Madhuvanthi Arun and her group of dancers made ‘Tamizh' come alive on stage.
When the language of a people is amongst the oldest in the world, their culture and identities remain intrinsically connected to the fabric of time; it often absorbs the changes without losing its identity. To capture snapshots of this indefinite process of evolution was the idea behind ‘Tamizh,' a multimedia theatre presentation held in Tiruchi.
Choreographed, directed and performed by Madhuvanthi Arun and her group of dancers, ‘Tamizh' unfolded on a stage adorned by just two mutually exclusive pieces - giant replicas of the thali kayiru, that marks a married Tamil woman, complete with a piece of turmeric, on one side and a tele-screen bordered by kolam motifs.
With effective use of lighting, the stage came alive and the performers portrayed the multifaceted culture that Tamils have inherited through the centuries.
A kaleidoscope of select songs were depicted through Bharatanatyam and folk dance that often engaged in real time with audio-visuals onscreen.
Preceded by educational voiceovers on the concurrent progression of language, society and hence culture, each piece was dedicated to facets such as Tamil literature (religious or otherwise), ideas of hero worship, social life, arts and crafts.
Religious music in films
Beginning with songs such as ‘Sange Muzhangu,' ‘Tamizhukum Amudhendru Paer,' ‘Vazhkaiyenum Odam' and ‘Velli Pani Malayin,' the show progressed to religious music in films such as ‘Solla Solla Inikudhada,' ‘Aarupadai Veedu Konda' and ‘Muthaitharu.'
The first section ended with ‘Pennaga Pirandhavarku,' the Kannadasan song, performed solo by Madhuvanthi. Depicting a mother singing to her baby girl, an expressive Madhuvanthi mimed the words that coaxed the child to sleep while she still could. , Moving on to a variety of performances peppered with poignant solos, delicate duets and enjoyable group pieces, the section on the social life of the Tamils touched upon ideas such as societal divisions, love, marriage, and the monsoon. The final section on arts and crafts delved into sculpture, architecture, metal work, pottery, vocal music, puppetry, the Devadaasi tradition, turning Bharatanatyam into a universal art form by Rukmini Arundale and finally the advent of the dance form in mainstream cinema.

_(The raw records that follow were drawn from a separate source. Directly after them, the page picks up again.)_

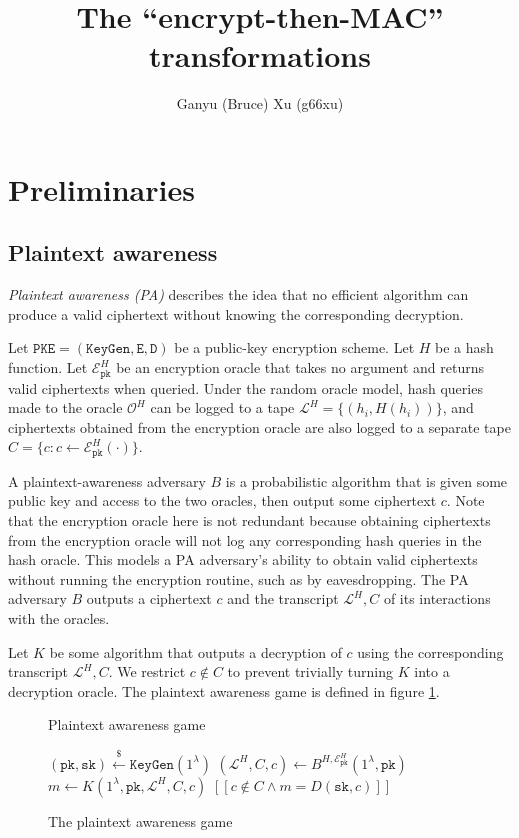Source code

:\documentclass{article}
\title{The ``encrypt-then-MAC'' transformations}
\author{Ganyu (Bruce) Xu (g66xu)}
\newcommand{\monospace}{\texttt}
\newcommand{\pke}{\monospace{PKE}}
\newcommand{\keygen}{\monospace{KeyGen}}
\newcommand{\encrypt}{\monospace{E}}
\newcommand{\decrypt}{\monospace{D}}
\newcommand{\pk}{\monospace{pk}}
\newcommand{\sk}{\monospace{sk}}
\newcommand{\leftsample}{\stackrel{\$}{\leftarrow}}
\newcommand{\llbrack}{[\![}
\newcommand{\rrbrack}{]\!]}
\begin{document}

\section{Preliminaries}
\subsection{Plaintext awareness}
\emph{Plaintext awareness (PA)}\cite{bellare1995optimal,bellare1998relations} describes the idea that no efficient algorithm can produce a valid ciphertext without knowing the corresponding decryption. 

Let $\pke = (\keygen, \encrypt, \decrypt)$ be a public-key encryption scheme. Let $H$ be a hash function. Let $\mathcal{E}^H_\pk$ be an encryption oracle that takes no argument and returns valid ciphertexts when queried. Under the random oracle model, hash queries made to the oracle $\mathcal{O}^H$ can be logged to a tape $\mathcal{L}^H = \{(h_i, H(h_i))\}$, and ciphertexts obtained from the encryption oracle are also logged to a separate tape $C = \{c : c \leftarrow \mathcal{E}^H_\pk(\cdot)\}$.

A plaintext-awareness adversary $B$ is a probabilistic algorithm that is given some public key and access to the two oracles, then output some ciphertext $c$. Note that the encryption oracle here is not redundant because obtaining ciphertexts from the encryption oracle will not log any corresponding hash queries in the hash oracle. This models a PA adversary's ability to obtain valid ciphertexts without running the encryption routine, such as by eavesdropping. The PA adversary $B$ outputs a ciphertext $c$ and the transcript $\mathcal{L}^H, C$ of its interactions with the oracles.

Let $K$ be some algorithm that outputs a decryption of $c$ using the corresponding transcript $\mathcal{L}^H, C$. We restrict $c \not \in C$ to prevent trivially turning $K$ into a decryption oracle. The plaintext awareness game is defined in figure \ref{fig:pa-game}.

\begin{figure}[H]
    \begin{algorithm}[H]
        \caption{Plaintext awareness game}\label{alg:pa-game}
        \begin{algorithmic}[1]
            \State $(\pk, \sk) \leftsample \keygen(1^\lambda)$
            \State $(\mathcal{L}^H, C, c) \leftarrow B^{H, \mathcal{E}^H_\pk}(1^\lambda, \pk)$
            \State $m \leftarrow K(1^\lambda, \pk, \mathcal{L}^H, C, c)$
            \State \Return $\llbrack c \not\in C \land m = D(\sk, c) \rrbrack$
        \end{algorithmic}
    \end{algorithm}
    \caption{The plaintext awareness game}\label{fig:pa-game}
\end{figure}
\end{document}
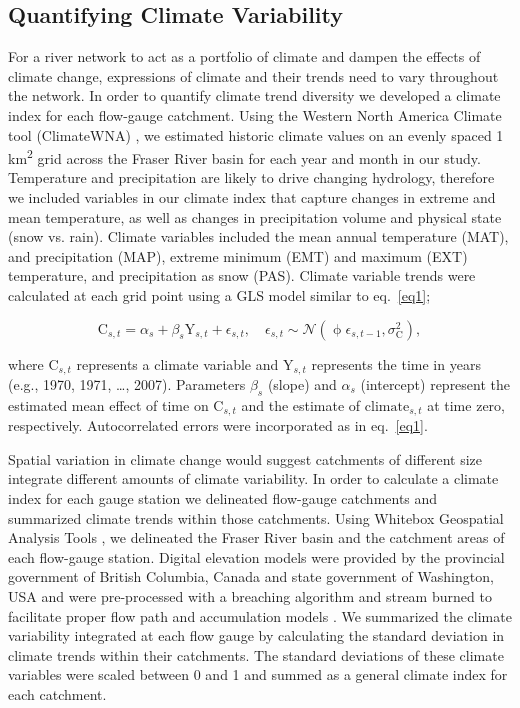 \documentclass[draft,linenumbers]{AGUJournal}
\begin{document}
\subsection{Quantifying Climate Variability}

For a river network to act as a portfolio of climate and dampen the effects of climate change, expressions of climate and their trends need to vary throughout the network. In order to quantify climate trend diversity we developed a climate index for each flow-gauge catchment. Using the Western North America Climate tool (ClimateWNA) \citep{Wang:2016}, we estimated historic climate values on an evenly spaced 1 km\textsuperscript{2} grid across the Fraser River basin for each year and month in our study. Temperature and precipitation are likely to drive changing hydrology, therefore we included variables in our climate index that capture changes in extreme and mean temperature, as well as changes in precipitation volume and physical state (snow vs. rain). Climate variables included the mean annual temperature (MAT), and precipitation (MAP), extreme minimum (EMT) and maximum (EXT) temperature, and precipitation as snow (PAS). Climate variable trends were calculated at each grid point using a GLS model similar to eq.~\ref{eq1};
\begin{linenomath*}
\begin{equation}
	\mathrm{C}_{s,t} = \alpha_s + \beta_s \mathrm{Y}_{s,t} + \epsilon_{s,t}, \quad 
  \epsilon_{s,t} \sim \mathcal{N}(\upphi \epsilon_{s,t-1}, \sigma_\mathrm{C}^2) \label{eq2},
\end{equation}
\end{linenomath*}
where $\mathrm{C}_{s,t}$ represents a climate variable and $\mathrm{Y}_{s,t}$ represents the time in years (e.g., 1970, 1971, \ldots, 2007). Parameters $\beta_{s}$ (slope) and $\alpha_{s}$ (intercept) represent the estimated mean effect of time on $\mathrm{C}_{s,t}$ and the estimate of $\mathrm{climate}_{s,t}$ at time zero, respectively. Autocorrelated errors were incorporated as in eq.~\ref{eq1}.
	
	Spatial variation in climate change would suggest catchments of different size integrate different amounts of climate variability. In order to calculate a climate index for each gauge station we delineated flow-gauge catchments and summarized climate trends within those catchments. Using Whitebox Geospatial Analysis Tools \citep{Lindsay:2016}, we delineated the Fraser River basin and the catchment areas of each flow-gauge station. Digital elevation models were provided by the provincial government of British Columbia, Canada and state government of Washington, USA and were pre-processed with a breaching algorithm and stream burned to facilitate proper flow path and accumulation models \citep{Woodrow:2016}. We summarized the climate variability integrated at each flow gauge by calculating the standard deviation in climate trends within their catchments. The standard deviations of these climate variables were scaled between 0 and 1 and summed as a general climate index for each catchment. 
\end{document}
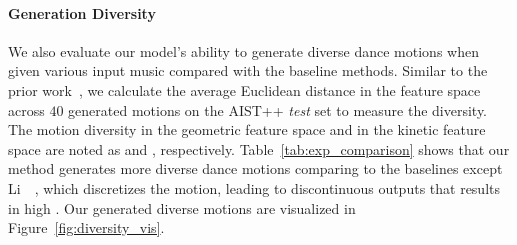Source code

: \paragraph{Generation Diversity}
We also evaluate our model's ability to generate {diverse dance motions when given various input music} compared with the baseline methods. Similar to the prior work~\cite{huang2021}, we calculate the {average Euclidean distance in the feature space across} $40$ generated motions on the AIST++ \emph{test} set  to measure the diversity. The motion diversity in the geometric feature space and in the kinetic feature space are noted as \Divm and \Divk, respectively.
Table~\ref{tab:exp_comparison} shows that our method generates more diverse dance motions comparing to the baselines {except Li~\etal~\cite{li2020learning}, which discretizes the motion, leading to discontinuous outputs that results in high \Divk.} 
Our generated diverse motions are visualized in Figure~\ref{fig:diversity_vis}.

\vspace{-3mm}
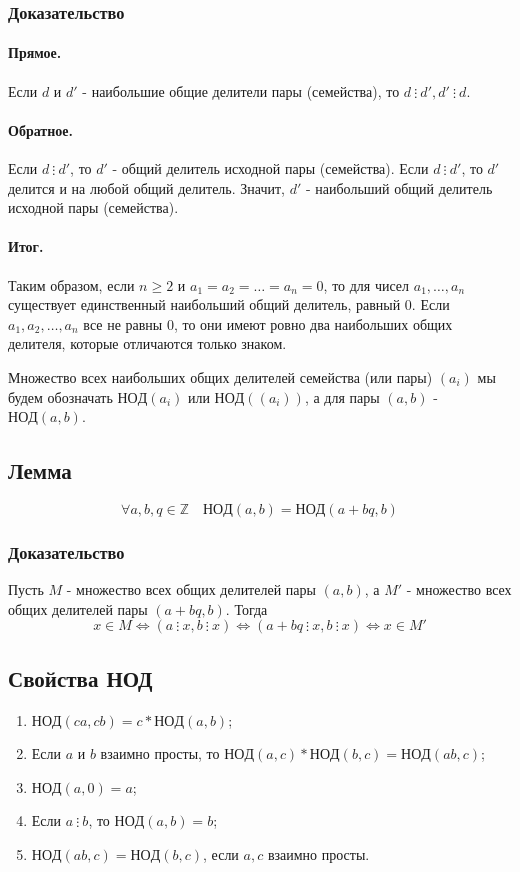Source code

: \documentclass{article}
\newcommand{\cgcd}{\mathrm{НОД}}
\newcommand{\divs}{~\vdots~}
\begin{document}
\subsubsection*{Доказательство}
\paragraph{Прямое.}
Если $d$ и $d'$ - наибольшие общие делители пары (семейства), то $d \divs d', d' \divs d$.

\paragraph{Обратное.}
Если $d \divs d'$, то $d'$ - общий делитель исходной пары (семейства). Если $d \divs d'$, то $d'$ делится и на любой общий делитель. Значит, $d'$ - наибольший общий делитель исходной пары (семейства).

\paragraph{Итог.}
Таким образом, если $n \geq 2$ и $a_1 = a_2 = \dots = a_n = 0$, то для чисел $a_1, \dots, a_n$ существует единственный наибольший общий делитель, равный $0$. Если $a_1, a_2, \dots, a_n$ все не равны $0$, то они имеют ровно два наибольших общих делителя, которые отличаются только знаком.

Множество всех наибольших общих делителей семейства (или пары) $(a_i)$ мы будем обозначать $\cgcd(a_i)$ или $\cgcd((a_i))$, а для пары $(a, b)$ - $\cgcd(a, b)$.

\subsection{Лемма}
\[\forall a, b, q \in \mathbb Z \quad \cgcd(a, b) = \cgcd(a + bq, b)\]
\subsubsection*{Доказательство}
Пусть $M$ - множество всех общих делителей пары $(a, b)$, а $M'$ - множество всех общих делителей пары $(a + bq, b)$. Тогда
\[x \in M \Leftrightarrow (a \divs x, b \divs x) \Leftrightarrow (a + bq \divs x, b \divs x) \Leftrightarrow x \in M'\]

\subsection{Свойства НОД}
\begin{enumerate}
\item $\cgcd(ca, cb) = c * \cgcd(a, b)$;
\item Если $a$ и $b$ взаимно просты, то $\cgcd(a, c) * \cgcd(b, c) = \cgcd(ab, c)$;
\item $\cgcd(a, 0) = a$;
\item Если $a \divs b$, то $\cgcd(a, b) = b$;
\item $\cgcd(ab, c) = \cgcd(b, c)$, если $a, c$ взаимно просты.
\end{enumerate}
\end{document}
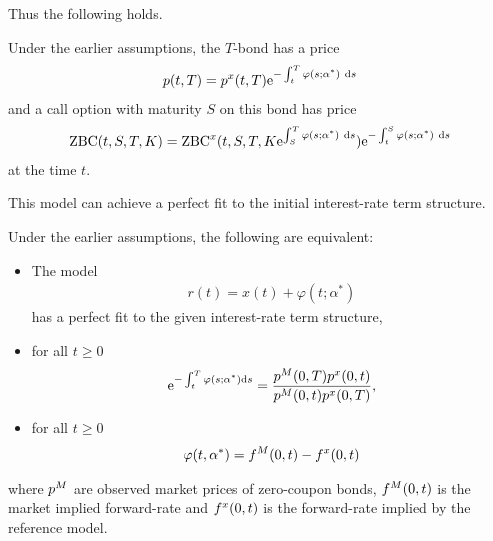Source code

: Thus the following holds.

\begin{thm}
\label{bondandoptionpricesinextension}
	Under the earlier assumptions, the $T$-bond has a price
	\begin{align}
	\Bond(t,T) =  \Bond^x(t,T) \e^{ - \int_t^T \varphi(s; \alpha^*) \ \dx s}
	\end{align}
	and a call option with maturity $S$ on this bond has price
	\begin{align}
	\ZBC(t,S,T,K) =  \ZBC^x(t,S,T,K\e^{ \int_S^T \varphi(s; \alpha^*) \ \dx s}) \e^{ - \int_t^S \varphi(s; \alpha^*) \ \dx s}
	\end{align}
	at the time $t$. 	
\end{thm}

This model can achieve a perfect fit to the initial interest-rate term structure.

\begin{thm}
\label{extensionequivalentandfactor}
	Under the earlier assumptions, the following are equivalent:
\begin{itemize} 
	\item The model
		\begin{align}
			r(t) = x(t) + \varphi(t; \alpha^*)
		\end{align}
	has a perfect fit to the given interest-rate term structure,
	\item for all $t \geq 0$
		\begin{align}
			\mathrm{e}^{-\int_t^T \varphi(s; \alpha^*) \mathrm{d} s} = \frac{p^M(0,T) p^x(0,t)}{p^M(0,t) p^x(0,T)}, 
		\end{align}
	\item for all $t \geq 0$
	\begin{align}
		\varphi( t, \alpha^*) = f^M(0,t) - f^x(0,t)
	\end{align}
\end{itemize}
where $p^M$ are observed market prices of zero-coupon bonds, $f^M(0,t)$ is the market implied forward-rate and $f^x(0,t)$ is the forward-rate implied by the reference model.
\end{thm}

Drawing the curtains on the show was the performance of ‘Thamizha Thamizha' by the entire group, consisting of Narendra Kumar, Shanmugam, Janani and Madhuvanthi. ‘Tamizh,' a joint-conception, was scripted by Arun Rao, while Madhuvanthi Arun choreographed and directed the show. The video clips were managed by Harshavardhanan, the make-up by Kalai, the costume by Dhanalakshmi and the lighting and audio-visual by Chetta Ravi.